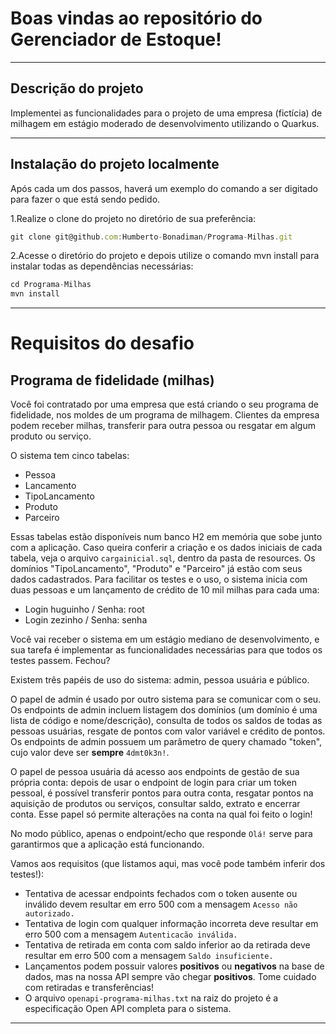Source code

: # Boas vindas ao repositório do Gerenciador de Estoque!

---

## Descrição do projeto

Implementei as funcionalidades para o projeto de uma empresa (fictícia) de milhagem em estágio moderado de desenvolvimento utilizando o Quarkus.

---

## Instalação do projeto localmente

Após cada um dos passos, haverá um exemplo do comando a ser digitado para fazer o que está sendo pedido.

1.Realize o clone do projeto no diretório de sua preferência:
```javascript
git clone git@github.com:Humberto-Bonadiman/Programa-Milhas.git
```

2.Acesse o diretório do projeto e depois utilize o comando mvn install para instalar todas as dependências necessárias:
```javascript
cd Programa-Milhas
mvn install
```

---

# Requisitos do desafio

## Programa de fidelidade (milhas)

Você foi contratado por uma empresa que está criando o seu programa de fidelidade, nos moldes de um programa de milhagem. Clientes da empresa podem receber milhas, transferir para outra pessoa ou resgatar em algum produto ou serviço.

O sistema tem cinco tabelas:
- Pessoa
- Lancamento
- TipoLancamento
- Produto
- Parceiro

Essas tabelas estão disponíveis num banco H2 em memória que sobe junto com a aplicação. Caso queira conferir a criação e os dados iniciais de cada tabela, veja o arquivo `cargainicial.sql`, dentro da pasta de resources. Os domínios "TipoLancamento", "Produto" e "Parceiro" já estão com seus dados cadastrados. Para facilitar os testes e o uso, o sistema inicia com duas pessoas e um lançamento de crédito de 10 mil milhas para cada uma:

- Login huguinho / Senha: root
- Login zezinho / Senha: senha

Você vai receber o sistema em um estágio mediano de desenvolvimento, e sua tarefa é implementar as funcionalidades necessárias para que todos os testes passem. Fechou?

Existem três papéis de uso do sistema: admin, pessoa usuária e público. 

O papel de admin é usado por outro sistema para se comunicar com o seu. Os endpoints de admin incluem listagem dos domínios (um domínio é uma lista de código e nome/descrição), consulta de todos os saldos de todas as pessoas usuárias, resgate de pontos com valor variável e crédito de pontos. Os endpoints de admin possuem um parâmetro de query chamado "token", cujo valor deve ser **sempre** `4dmt0k3n!`.

O papel de pessoa usuária dá acesso aos endpoints de gestão de sua própria conta: depois de usar o endpoint de login para criar um token pessoal, é possível transferir pontos para outra conta, resgatar pontos na aquisição de produtos ou serviços, consultar saldo, extrato e encerrar conta. Esse papel só permite alterações na conta na qual foi feito o login!

No modo público, apenas o endpoint/echo que responde `Olá!` serve para garantirmos que a aplicação está funcionando.

Vamos aos requisitos (que listamos aqui, mas você pode também inferir dos testes!):

- Tentativa de acessar endpoints fechados com o token ausente ou inválido devem resultar em erro 500 com a mensagem `Acesso não autorizado.`
- Tentativa de login com qualquer informação incorreta deve resultar em erro 500 com a mensagem `Autenticacão inválida.`
- Tentativa de retirada em conta com saldo inferior ao da retirada deve resultar em erro 500 com a mensagem `Saldo insuficiente.`
- Lançamentos podem possuir valores **positivos** ou **negativos** na base de dados, mas na nossa API sempre vão chegar **positivos**. Tome cuidado com retiradas e transferências!
- O arquivo `openapi-programa-milhas.txt` na raiz do projeto é a especificação Open API completa para o sistema.

---
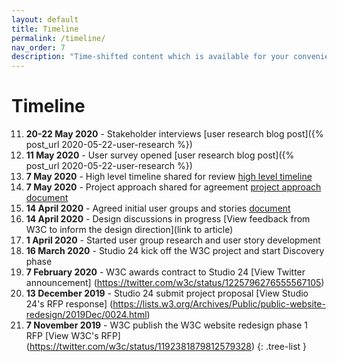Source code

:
 ```yaml
---
layout: default
title: Timeline
permalink: /timeline/
nav_order: 7
description: "Time-shifted content which is available for your convenience, time and attention, on your terms."
---
```

# Timeline


11. **20-22 May 2020** - Stakeholder interviews [user research blog post]({% post_url 2020-05-22-user-research %})
10. **11 May 2020** - User survey opened [user research blog post]({% post_url 2020-05-22-user-research %})
9. **7 May 2020** - High level timeline shared for review [high level timeline](https://docs.google.com/document/d/1JNhp_ItMHkU0tdc1RKrlPURDS2mNCNpcnO2rbK_h40s/edit)
8. **7 May 2020** - Project approach shared for agreement [project approach document](/docs/project-approach/)
7. **14 April 2020** - Agreed initial user groups and stories [document](https://3.basecamp.com/3091560/buckets/15695452/documents/2503409022)
6. **14 April 2020** - Design discussions in progress [View feedback from W3C to inform the design direction](link to article) 
5. **1 April 2020** - Started user group research and user story development
4. **16 March 2020** - Studio 24 kick off the W3C project and start Discovery phase
3. **7 February 2020** - W3C awards contract to Studio 24 [View Twitter announcement] (https://twitter.com/w3c/status/1225796276555567105) 
2. **13 December 2019** - Studio 24 submit project proposal [View Studio 24's RFP response] (https://lists.w3.org/Archives/Public/public-website-redesign/2019Dec/0024.html) 
1. **7 November 2019** - W3C publish the W3C website redesign phase 1 RFP [View W3C's RFP] (https://twitter.com/w3c/status/1192381879812579328)
{: .tree-list }
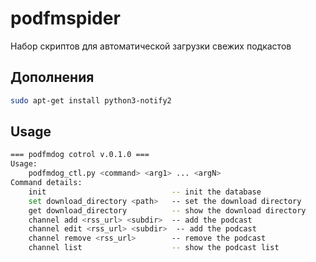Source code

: podfmspider
===========
Набор скриптов для автоматической загрузки свежих подкастов


Дополнения
----------

```bash
sudo apt-get install python3-notify2
```

Usage
-----

```bash
=== podfmdog cotrol v.0.1.0 ===
Usage:
    podfmdog_ctl.py <command> <arg1> ... <argN>
Command details:
    init                            -- init the database
    set download_directory <path>   -- set the download directory
    get download_directory          -- show the download directory
    channel add <rss_url> <subdir>  -- add the podcast
    channel edit <rss_url> <subdir>  -- add the podcast
    channel remove <rss_url>        -- remove the podcast
    channel list                    -- show the podcast list
```
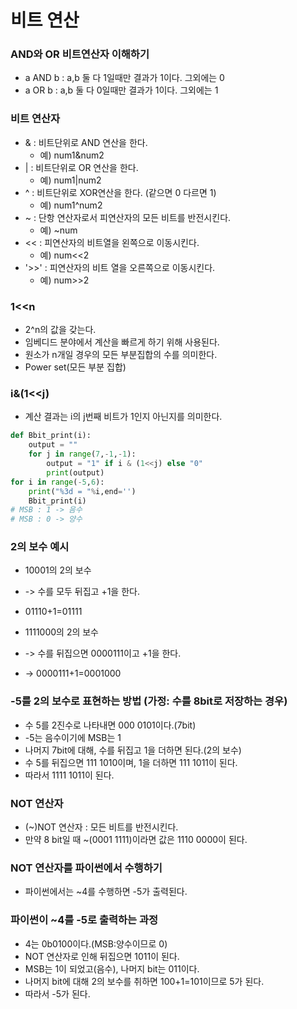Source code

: # 비트 연산
### AND와 OR 비트연산자 이해하기
* a AND b : a,b 둘 다 1일때만 결과가 1이다. 그외에는 0
* a OR b : a,b 둘 다 0일때만 결과가 1이다. 그외에는 1
### 비트 연산자
* & : 비트단위로 AND 연산을 한다.
  * 예) num1&num2
* | : 비트단위로 OR 연산을 한다.
  * 예) num1|num2
* ^ : 비트단위로 XOR연산을 한다. (같으면 0 다르면 1)
  * 예) num1^num2
* ~ : 단항 연산자로서 피연산자의 모든 비트를 반전시킨다.
  * 예) ~num
* << : 피연산자의 비트열을 왼쪽으로 이동시킨다.
  * 예) num<<2
* '>>' : 피연산자의 비트 열을 오른쪽으로 이동시킨다.
  * 예) num>>2
### 1<<n
* 2^n의 값을 갖는다.
* 임베디드 분야에서 계산을 빠르게 하기 위해 사용된다.
* 원소가 n개일 경우의 모든 부분집합의 수를 의미한다.
* Power set(모든 부분 집합)
### i&(1<<j)
* 계산 결과는 i의 j번째 비트가 1인지 아닌지를 의미한다.
```py
def Bbit_print(i):
    output = ""
    for j in range(7,-1,-1):
        output = "1" if i & (1<<j) else "0"
        print(output)
for i in range(-5,6):
    print("%3d = "%i,end='')
    Bbit_print(i)
# MSB : 1 -> 음수
# MSB : 0 -> 양수
```
### 2의 보수 예시
* 10001의 2의 보수
* -> 수를 모두 뒤집고 +1을 한다.
* 01110+1=01111

* 1111000의 2의 보수
* -> 수를 뒤집으면 0000111이고 +1을 한다.
* -> 0000111+1=0001000
### -5를 2의 보수로 표현하는 방법 (가정: 수를 8bit로 저장하는 경우)
* 수 5를 2진수로 나타내면 000 0101이다.(7bit)
* -5는 음수이기에 MSB는 1
* 나머지 7bit에 대해, 수를 뒤집고 1을 더하면 된다.(2의 보수)
* 수 5를 뒤집으면 111 1010이며, 1을 더하면 111 1011이 된다.
* 따라서 1111 1011이 된다.
### NOT 연산자
* (~)NOT 연산자 : 모든 비트를 반전시킨다.
* 만약 8 bit일 때 ~(0001 1111)이라면 값은 1110 0000이 된다.
### NOT 연산자를 파이썬에서 수행하기
* 파이썬에서는 ~4를 수행하면 -5가 출력된다.
### 파이썬이 ~4를 -5로 출력하는 과정
* 4는 0b0100이다.(MSB:양수이므로 0)
* NOT 연산자로 인해 뒤집으면 1011이 된다.
* MSB는 1이 되었고(음수), 나머지 bit는 011이다.
* 나머지 bit에 대해 2의 보수를 취하면 100+1=101이므로 5가 된다.
* 따라서 -5가 된다.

*What to work on*:
Would you return all lines from the preceding listing that contain the word "이동시킨다"?

*Answer section*:
* << : 피연산자의 비트열을 왼쪽으로 이동시킨다.
* '>>' : 피연산자의 비트 열을 오른쪽으로 이동시킨다.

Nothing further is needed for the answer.